In this chapter, first we will discuss the general method of matrix multiplication and later we will discuss Strassen’s matrix multiplication algorithm.
Let us consider two matrices X and Y. We want to calculate the resultant matrix Z by multiplying X and Y.
First, we will discuss naïve method and its complexity. Here, we are calculating Z = X × Y. Using Naïve method, two matrices (X and Y) can be multiplied if the order of these matrices are p × q and q × r. Following is the algorithm.
Algorithm: Matrix-Multiplication (X, Y, Z) for i = 1 to p do for j = 1 to r do Z[i,j] := 0 for k = 1 to q do Z[i,j] := Z[i,j] + X[i,k] × Y[k,j]
Here, we assume that integer operations take O(1) time. There are three for loops in this algorithm and one is nested in other. Hence, the algorithm takes O(n3) time to execute.
In this context, using Strassen’s Matrix multiplication algorithm, the time consumption can be improved a little bit.
Strassen’s Matrix multiplication can be performed only on square matrices where n is a power of 2. Order of both of the matrices are n × n.

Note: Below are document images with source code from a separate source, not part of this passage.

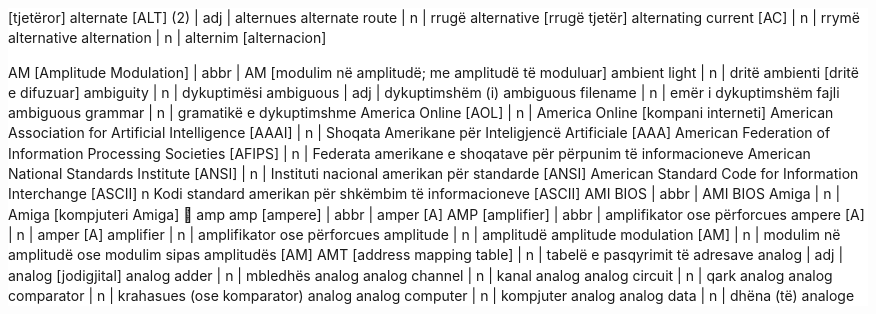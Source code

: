 [tjetëror] 
alternate [ALT] (2) |  adj  | alternues 
alternate route |  n  | rrugë alternative 
[rrugë tjetër] 
alternating current [AC] |  n  | 
rrymë alternative 
alternation |  n  | alternim [alternacion] 
 
AM [Amplitude Modulation] |  abbr  | 
AM [modulim në amplitudë; me 
amplitudë të moduluar] 
ambient light |  n  | dritë ambienti [dritë 
e difuzuar] 
ambiguity |  n  | dykuptimësi 
ambiguous |  adj  | dykuptimshëm (i) 
ambiguous filename |  n  | emër i 
dykuptimshëm fajli 
ambiguous grammar |  n  | gramatikë 
e dykuptimshme 
America Online [AOL] |  n  | America 
Online [kompani interneti] 
American Association for Artificial 
Intelligence [AAAI] |  n  | Shoqata 
Amerikane për Inteligjencë 
Artificiale [AAA] 
American Federation of 
Information Processing Societies 
[AFIPS] |  n  | Federata amerikane e 
shoqatave për përpunim të 
informacioneve 
American National Standards 
Institute [ANSI] |  n  | Instituti 
nacional amerikan për standarde 
[ANSI] 
American Standard Code for 
Information Interchange [ASCII] 
n Kodi standard amerikan për 
shkëmbim të informacioneve 
[ASCII] 
AMI BIOS |  abbr  | AMI BIOS 
Amiga |  n  | Amiga [kompjuteri 
Amiga] 
 amp 
amp [ampere] |  abbr  | amper [A] 
AMP [amplifier] |  abbr  | 
amplifikator ose përforcues 
ampere [A] |  n  | amper [A] 
amplifier |  n  | amplifikator ose 
përforcues 
amplitude |  n  | amplitudë 
amplitude modulation [AM] |  n  | 
modulim në amplitudë ose 
modulim sipas amplitudës [AM] 
AMT [address mapping table] |  n  | 
tabelë e pasqyrimit të adresave 
analog |  adj  | analog [jodigjital] 
analog adder |  n  | mbledhës analog 
analog channel |  n  | kanal analog 
analog circuit |  n  | qark analog 
analog comparator |  n  | krahasues 
(ose komparator) analog 
analog computer |  n  | kompjuter 
analog 
analog data |  n  | dhëna (të) analoge 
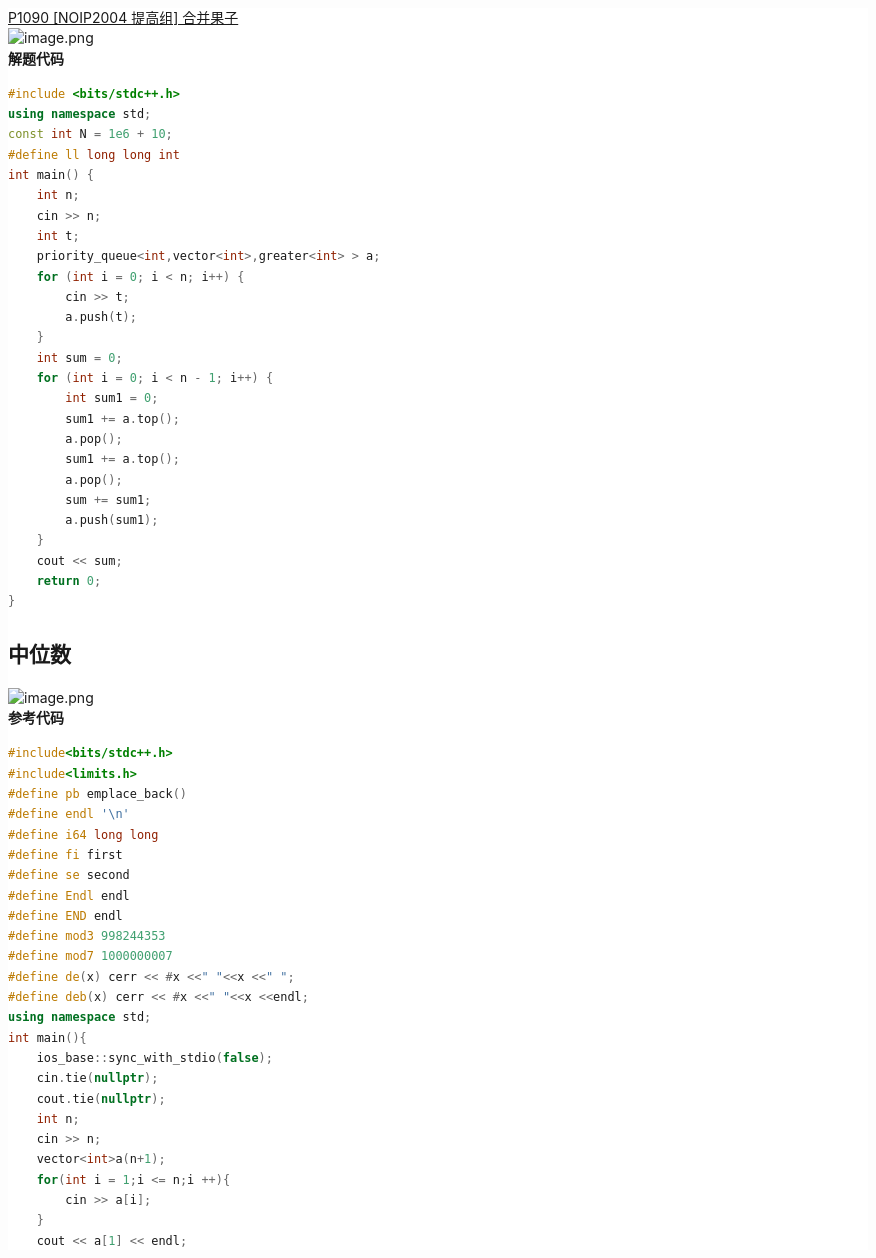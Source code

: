 [P1090 [NOIP2004 提高组] 合并果子](https://www.luogu.com.cn/problem/P1090)<br />![image.png](https://cdn.nlark.com/yuque/0/2024/png/44491236/1721652819422-f53d1baa-65c1-460a-be69-54fecd1e50e9.png#averageHue=%23d4d4d4&clientId=u74ed7578-ebda-4&from=paste&height=807&id=u5afea7b1&originHeight=1210&originWidth=915&originalType=binary&ratio=1.5&rotation=0&showTitle=false&size=112321&status=done&style=none&taskId=u5ebaab95-9605-434e-b517-391051722c8&title=&width=610)<br />**解题代码**
```cpp
#include <bits/stdc++.h>
using namespace std;
const int N = 1e6 + 10;
#define ll long long int
int main() {
	int n;
	cin >> n;
	int t;
	priority_queue<int,vector<int>,greater<int> > a;
	for (int i = 0; i < n; i++) {
		cin >> t;
		a.push(t);
	}
	int sum = 0;
	for (int i = 0; i < n - 1; i++) {
		int sum1 = 0;
		sum1 += a.top();
		a.pop();
		sum1 += a.top();
		a.pop();
		sum += sum1;
		a.push(sum1);
	}
	cout << sum;
	return 0;
}
```
<a name="mjqQ1"></a>
## 中位数
![image.png](https://cdn.nlark.com/yuque/0/2024/png/44491236/1721652928285-5f43d8df-a46d-400d-a4bd-328aa1c5a7f3.png#averageHue=%23d9d9d9&clientId=u74ed7578-ebda-4&from=paste&height=737&id=ub3f3031f&originHeight=1105&originWidth=921&originalType=binary&ratio=1.5&rotation=0&showTitle=false&size=52002&status=done&style=none&taskId=u86e7ca3b-c1f1-4862-b7ea-b3705a5b600&title=&width=614)<br />**参考代码**
```cpp
#include<bits/stdc++.h>
#include<limits.h>
#define pb emplace_back()
#define endl '\n'
#define i64 long long
#define fi first
#define se second
#define Endl endl
#define END endl
#define mod3 998244353
#define mod7 1000000007
#define de(x) cerr << #x <<" "<<x <<" ";
#define deb(x) cerr << #x <<" "<<x <<endl;
using namespace std;
int main(){
    ios_base::sync_with_stdio(false);
    cin.tie(nullptr);
    cout.tie(nullptr);
    int n;
    cin >> n;
    vector<int>a(n+1);
    for(int i = 1;i <= n;i ++){
        cin >> a[i];
    }
    cout << a[1] << endl;
```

Divide X, Y and Z into four (n/2)×(n/2) matrices as represented below −
$Z = \begin{bmatrix}I & J \\K & L \end{bmatrix}$ $X = \begin{bmatrix}A & B \\C & D \end{bmatrix}$ and $Y = \begin{bmatrix}E & F \\G & H \end{bmatrix}$
Using Strassen’s Algorithm compute the following −
$$M_{1} \: \colon= (A+C) \times (E+F)$$
$$M_{2} \: \colon= (B+D) \times (G+H)$$
$$M_{3} \: \colon= (A-D) \times (E+H)$$
$$M_{4} \: \colon= A \times (F-H)$$
$$M_{5} \: \colon= (C+D) \times (E)$$
$$M_{6} \: \colon= (A+B) \times (H)$$
$$M_{7} \: \colon= D \times (G-E)$$
Then,
$$I \: \colon= M_{2} + M_{3} - M_{6} - M_{7}$$
$$J \: \colon= M_{4} + M_{6}$$
$$K \: \colon= M_{5} + M_{7}$$
$$L \: \colon= M_{1} - M_{3} - M_{4} - M_{5}$$
$T(n)=\begin{cases}c & if\:n= 1\\7\:x\:T(\frac{n}{2})+d\:x\:n^2 & otherwise\end{cases}$ where c and d are constants
Using this recurrence relation, we get $T(n) = O(n^{log7})$
Hence, the complexity of Strassen’s matrix multiplication algorithm is $O(n^{log7})$.